After a week that saw over 5 hours of playing time, my upper legs and right elbow have some mild soreness–but this tells me that I am getting a bit stronger. The recovery time from playing pickleball vs. tennis is much shorter and much appreciated! 😉
Today, we will look at some of the pickleball shots that are important to add to your arsenal. Mix in a few of these shots to your play, and you will quickly elevate your game. But before we get into types of pickleball shots, let’s review the most basic pickleball strokes.
Groundstroke: This is the shot that is made after the ball bounces once. While groundstrokes are the foundation for tennis. they tend to play a more sporadic role during pickleball doubles. Whether you go deep or short, the groundstroke is all about placement, spin, and changing speeds.
Dink: Think of a dink as a super soft groundstroke hit near the kitchen line and is designed to arc downward, close to the net, making for a difficult return from your opponent. Similar to a drop shot in tennis, but with more play in pickleball. Master the dink and you will fluster your opponent into submission.
Volley: A shot that is made on the fly, before the ball hits the floor. As long as the ball hasn’t touched the ground, it is a volley stroke irrespective of where you hit it, whether it is near the net or not. Volleys are where most of the speed and action takes place for intermediate and advanced players.
Once you have mastered the three basic types of pickleball shots listed above, you are ready to add more arrows to your quiver.
The pickleball lob is when you hit the ball high up in the air over your opponents’ heads. A lob can take your competitor out of position, send them deep to the baseline, and set up a dink. Be sure to keep your head and chest up, and most importantly, hit it deep. Anything short, and that ball will get put away by your opponent. If you are familiar with topspin, try it on your lob to get an extra edge.
As the name implies, the cross-court dink is simply sending the ball diagonally from one end of the court to the other. But simple, it is not. The big advantage here is that you close off a lot of the court for your opponent, virtually guaranteeing they will not smash the ball back at you. The dink is a power neutralizer.
Block shots, aka “self-defense,” come to the rescue when your opponent hits a hard shot directly at you. This pickleball shot is sometimes used to stop the infamous third drive shot and prevents the opponent from having an advantage. Pickleball players who have been around the court a few times can use block shots as a mechanism to slow the game down and quickly change pace.
This pickleball shot is straightforward: use full extension and hit the ball with a purpose outside of the kitchen. This is a shot that can be used as a winner or to take advantage of opponents who are out of position.

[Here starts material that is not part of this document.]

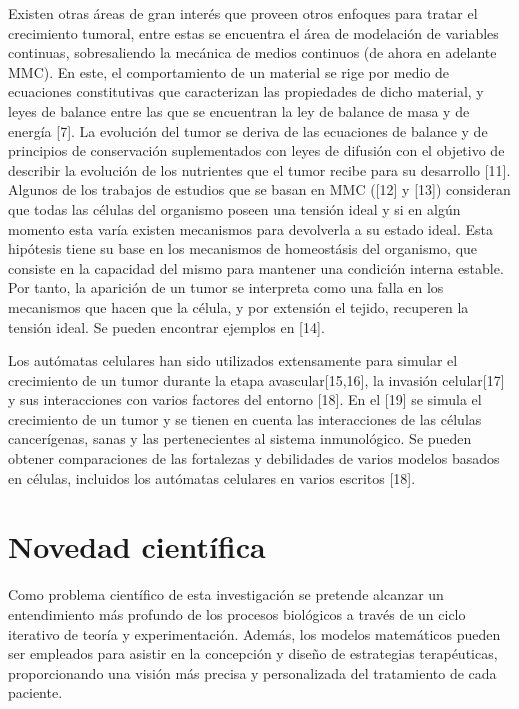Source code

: \hspace{.1cm}Existen otras áreas de gran interés que proveen otros enfoques para tratar el crecimiento tumoral, entre estas se encuentra el \'area de modelaci\'on de variables continuas, sobresaliendo la mecánica de medios continuos (de ahora en adelante MMC). En este, el comportamiento de un material se rige por medio de ecuaciones constitutivas que caracterizan las propiedades de dicho material, y leyes de balance entre las que se encuentran la ley de balance de masa y de energía [7]. La evolución del tumor se deriva de las ecuaciones de balance y de principios de conservación suplementados con leyes de difusión con el objetivo de describir la evolución de los nutrientes que el tumor recibe para su desarrollo [11]. Algunos de los trabajos de estudios que se basan en MMC ([12] y [13]) consideran que todas las células del organismo poseen una tensión ideal y si en algún momento esta varía existen mecanismos para devolverla a su estado ideal. Esta hipótesis tiene su base en los mecanismos de homeost\'asis del organismo, que consiste en la capacidad del mismo para mantener una condición interna estable. Por tanto, la aparición de un tumor se interpreta como una falla en los mecanismos que hacen que la célula, y por extensión el tejido, recuperen la tensión ideal. Se pueden encontrar ejemplos en [14].

\hspace{.1cm}Los autómatas celulares han sido utilizados extensamente para simular el crecimiento de un tumor durante la etapa avascular[15,16], la invasión celular[17] y sus interacciones con varios factores del entorno [18]. En el [19] se simula el crecimiento de un tumor y se tienen en cuenta las interacciones de las células cancerígenas, sanas y las pertenecientes al sistema inmunológico. Se pueden obtener comparaciones de las fortalezas y debilidades de varios modelos basados en células, incluidos los autómatas celulares en varios escritos [18].

\section{Novedad científica} 
\hspace{.1cm}Como problema cient\'ifico de esta investigación se pretende alcanzar un entendimiento más profundo de los procesos biológicos a través de un ciclo iterativo de teoría y experimentación. Además, los modelos matemáticos pueden ser empleados para asistir en la concepción y diseño de estrategias terapéuticas, proporcionando una visión más precisa y personalizada del tratamiento de cada paciente.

The backhand punch shot is relatively easy to master and is a common pickleball shot type. For this shot, the paddle is in the backhand position; act as if you are hitting the ball with your fist. This is a handy shot for when your opponent hits a high dink, and you have time to survey the open court for weakness.
The Fake Dink
File this one under trickery! This deceptive shot is designed to catch your opponent off-guard–they expect a dink, but instead, you drive the ball forward with speed–usually right at their feet.
This is the pickleball shot that many players find the most satisfying. But since a pickleball ball does not move at the speed of a tennis ball, you will want to use an angle more than force—easier said than done. 😉
Similar to the cross-court dink but made with your backhand.
Deep Return Serve
As a pickleball rookie with tennis experience, I came to the court trained for this shot–and I’ve learned it’s an essential one to keep opponents off balance. A deep return, regardless of positioning, will take hard groundstrokes and shallow drop shots (mostly) off of the table.

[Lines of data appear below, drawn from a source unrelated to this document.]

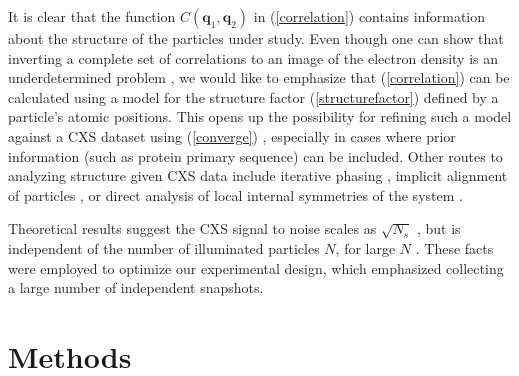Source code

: \documentclass [11pt,fleqn]{article}
\begin{document}
It is clear that the function $C(\bm q_1, \bm q_2)$ in (\ref{correlation}) contains information about the structure of the particles under study. Even though one can show that inverting a complete set of correlations to an image of the electron density is an underdetermined problem \cite{Elser:2011ez}, we would like to emphasize that (\ref{correlation}) can be calculated using a model for the structure factor (\ref{structurefactor}) defined by a particle's atomic positions. This opens up the possibility for refining such a model against a CXS dataset using (\ref{converge}) \cite{Liu:2013dv, Chen:2013io, Saldin:2009jj}, especially in cases where prior information (such as protein primary sequence) can be included. Other routes to analyzing structure given CXS data include iterative phasing \cite{Saldin:2010bx}, implicit alignment of particles \cite{Poon:2013ia}, or direct analysis of local internal symmetries of the system \cite{Kurta:2012cb, Kurta:2013to}.


Theoretical results suggest the CXS signal to noise scales as $\sqrt{N_{s}}$ , but is independent of the number of illuminated particles $N $, for large $N$ \cite{Kam:1977wc, Kam:1981ua, Kirian:2011bq}. These facts were employed to optimize our experimental design, which emphasized collecting a large number of independent snapshots.

\section{Methods}
\end{document}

From what I read and what I hear, the third shot drop is all the rage with professional and higher-level pickleball players.
It takes gentle hands to get the ball to arc upwards and land softly into the court on the opponent’s side. Accuracy matters if you want to take control of the point!
ATP (Around The Post) Shot
Ready for a surprise? When playing pickleball, you do not have to pass the ball over the net, at least not if you are swung out wide. The ATP is an elusive shot, but if you can hit it? Oh, the glory!
Half-Volley From The Transition Zone
The transition zone is the area on the pickleball court that is between the baseline and the non-volley line. It’s generally an awkward place to be when playing the game at a higher level. As a rookie, I have found success here–but I often get instructed not to live in this dangerous zone. However, if you find yourself here, quick hands can give you the option to hit a short-hop or volley.